Before the recipe, a little funny/embarrassing story that relates to yesterday’s stretching post.
I teach a stretching class every Monday. I also open the fitness center, so when I arrive I spent my time finishing payroll, catching up with the weekend financials, working on next month’s newsletter. It all goes pretty quickly because we are still in our “off” season, so it’s pretty slow. At about 8:45, I set up my music and mat for my class, and at about 8:55 my one student arrived (not uncommon to have small classes this time of year). At a few minutes after 9:00, we figured no one else was coming, so I started class.
At about 9:50, as we were finishing up, lying on our mats for the final stretches, I suddenly had a flash. My Monday class is scheduled at 10:00! Sure enough, as I finished with my one student, three more came at the correct time. So, I taught a second class. For fun, I included some foam rolling at the end of class, which they all loved.
In my defense, Mondays at 10:00 is a temporary time for my stretch class, which will move to Thursdays in October. Plus my current Tuesday/Thursday classes are at 9:00, so my mistake is understandable, especially combined with a student who was also confused about the time. Anyway, that’s my
excuse story and I’m sticking to it!
On to the food!
With this jackfruit salad, I aimed in a general way toward a “chickeny” flavor, hence the poultry seasoning. Another option would be to add some kelp flakes and create a “tuna” (or “tun-NO) salad. Having enjoyed curry stuffed avocado in the past, I think using curry powder in place of the dill would also taste great. Lots of options for this salad.
- 1 can Jackfruit (green, in water or brine), rinsed and drained
- 1 tablespoon oil
- ½ cup onion, chopped
- 2 cloves garlic, minced
- 1 can white beans, rinsed and drained
- ¼ cup vegan mayo
- 1 tablespoon dijon mustard
- ¼ cup orange or yellow pepper, chopped
- 1 teaspoon dried dill
- ½ teaspoon celery salt
- ½ teaspoon pepper
- ½ teaspoon poultry seasoning
- mixed salad greens
- cherry or grape tomatoes
- 2 avocados, halved and scooped out with a spoon
- lime juice
- In a small bowl, use a fork to shred the jackfruit (so it looks like tuna or shredded chicken).
- Heat the oil in a small frying pan over medium heat.

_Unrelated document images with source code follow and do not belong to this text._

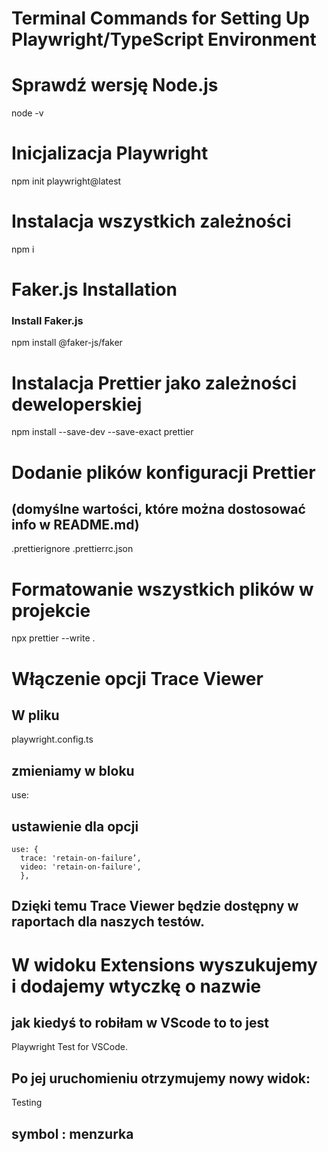 # Terminal Commands for Setting Up Playwright/TypeScript Environment

# Sprawdź wersję Node.js

node -v

# Inicjalizacja Playwright

npm init playwright@latest

# Instalacja wszystkich zależności

npm i

# Faker.js Installation

### Install Faker.js

npm install @faker-js/faker

# Instalacja Prettier jako zależności deweloperskiej

npm install --save-dev --save-exact prettier

# Dodanie plików konfiguracji Prettier

## (domyślne wartości, które można dostosować info w README.md)

.prettierignore
.prettierrc.json

# Formatowanie wszystkich plików w projekcie

npx prettier --write .

# Włączenie opcji Trace Viewer

## W pliku

playwright.config.ts

## zmieniamy w bloku

use:

## ustawienie dla opcji

```
use: {
  trace: 'retain-on-failure’,
  video: 'retain-on-failure',
  },
```

## Dzięki temu Trace Viewer będzie dostępny w raportach dla naszych testów.

# W widoku Extensions wyszukujemy i dodajemy wtyczkę o nazwie

## jak kiedyś to robiłam w VScode to to jest

Playwright Test for VSCode.

## Po jej uruchomieniu otrzymujemy nowy widok:

Testing

## symbol : menzurka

Cook the onion and garlic until the onion is clear, two to three minutes.
- Add the jackfruit and cook, stirring occasionally, until the jackfruit's moisture has evaporated.
- While the jackfruit is cooking, place the beans in the bowl. Use a fork to mash them. Add the vegan mayo, mustard, orange pepper, dill, celery salt, pepper, and poultry seasoning. Stir gently. When the jackfruit mixture is cooked, add it to the salad ingredients and mix until the jackfruit is coated. Refrigerate until chilled.
- On large salad plates, arrange the salad greens, a few tomatoes, and a half avocado.
- Squeeze the lime juice over the avocado.
- Spoon the jackfruit salad onto the avocado halves. Sprinkle with paprika if desired.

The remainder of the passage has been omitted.